時間を預ける
祖父が亡くなって通夜も葬式も終わり
慌ただしかった数日が
ようやく落ち着いた頃のことだった。
その夜、私は夢を見た。
インターホンが鳴り、玄関のドアを開けると
そこには亡くなったはずの祖父が立っていた。
顔は少し土気色で
どこか現実離れした雰囲気がある。
そしてなぜか…祖父の後ろには
たくさんの段ボール箱が積まれていた。
「じいちゃん、どうしたの?」
すると隣にいた夫が、祖父に向かって言った
「よかったら、上がっていってください」
祖父は少し照れたように笑い、首を横に振った。
「いや、まだ行くところがたくさんあるから」
その表情は、生前と変わらない
どこか…はにかんだような祖父の笑顔だった。
そして祖父は、真面目な顔をして
「…お前に頼みがある」
そう言うと、ずい!っと
一本の腕時計をこちらに差し出しながら言った
「時間を預けていくからな」
突然の言葉に戸惑いながらも、私は答えた。
「え?……うん、分かった」
すると祖父は、念を押すようにもう一度言った。
「いいな。
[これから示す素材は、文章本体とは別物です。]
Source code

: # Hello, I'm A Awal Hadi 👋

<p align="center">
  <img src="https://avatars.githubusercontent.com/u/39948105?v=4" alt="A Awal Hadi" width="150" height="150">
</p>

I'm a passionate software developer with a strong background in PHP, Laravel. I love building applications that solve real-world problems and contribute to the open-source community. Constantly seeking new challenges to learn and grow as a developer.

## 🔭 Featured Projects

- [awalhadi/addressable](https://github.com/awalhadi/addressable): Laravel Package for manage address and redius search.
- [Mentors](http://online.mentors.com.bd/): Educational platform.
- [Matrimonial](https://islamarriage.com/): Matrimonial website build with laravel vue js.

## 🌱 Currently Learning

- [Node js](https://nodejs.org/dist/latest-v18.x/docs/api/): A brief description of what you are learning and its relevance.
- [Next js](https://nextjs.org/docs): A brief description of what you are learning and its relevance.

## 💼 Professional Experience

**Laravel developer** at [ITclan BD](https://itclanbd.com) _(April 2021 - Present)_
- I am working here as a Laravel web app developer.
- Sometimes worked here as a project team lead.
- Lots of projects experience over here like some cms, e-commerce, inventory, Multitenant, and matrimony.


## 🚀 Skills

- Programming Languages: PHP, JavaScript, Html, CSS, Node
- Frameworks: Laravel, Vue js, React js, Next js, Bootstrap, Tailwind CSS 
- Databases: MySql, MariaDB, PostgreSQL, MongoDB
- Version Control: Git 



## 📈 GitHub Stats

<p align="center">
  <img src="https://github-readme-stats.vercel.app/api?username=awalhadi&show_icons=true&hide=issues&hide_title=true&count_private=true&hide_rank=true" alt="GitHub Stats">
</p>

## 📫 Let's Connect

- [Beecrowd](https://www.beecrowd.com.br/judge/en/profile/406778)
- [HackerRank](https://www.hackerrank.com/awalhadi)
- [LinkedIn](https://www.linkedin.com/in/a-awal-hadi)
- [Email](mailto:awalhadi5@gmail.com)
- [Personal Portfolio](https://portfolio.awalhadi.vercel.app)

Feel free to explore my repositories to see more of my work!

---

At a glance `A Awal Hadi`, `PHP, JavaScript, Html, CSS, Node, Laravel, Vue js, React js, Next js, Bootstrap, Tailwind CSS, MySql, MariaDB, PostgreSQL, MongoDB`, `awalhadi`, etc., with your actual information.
時間を預けていくからな。頼むな」
そう言って、もう一度更に前に押し出すように…
私に時計を差し出した。
――そこで目が覚めた。
やけにリアルな夢だったため
その日のうちに実家へ帰って
祖母と母にその夢の話をした。
すると祖母が、思い出したように言った。
「時計?
ああ、これのことかねぇ」
そう言って見せてくれたのは一本の腕時計。
夢の中のものとは文字盤の色が
少し違っていたけれど、形はよく似ている。
祖父が、生前ずっと愛用していた時計だった。
祖母は少し切なそうな…
でも愛おしそうに、時計を握りしめながら言った。
「本当はねぇ
お墓に入れてあげようかと思ったけど
どうしても手元に残しておきたかったのよ…
でも、おじいさん…時計、好きだったからねぇ」
結局その後、お寺に相談して
その時計は祖父のお墓に納めてもらったらしい。
でも…ひとつだけ今でも
心に残っていることがある。
祖父は夢の中で
「時計を預ける」とは言わなかった。
確かに、こう言ったのだ。
――「時間を預けていくからな」
もしかしたら祖父は
自分が生きられなかったこれからの時間を
私に託したつもりだったのかもしれない。
そう思うと、あの夢は不思議と
少しだけ、あたたかい記憶に変わっていった。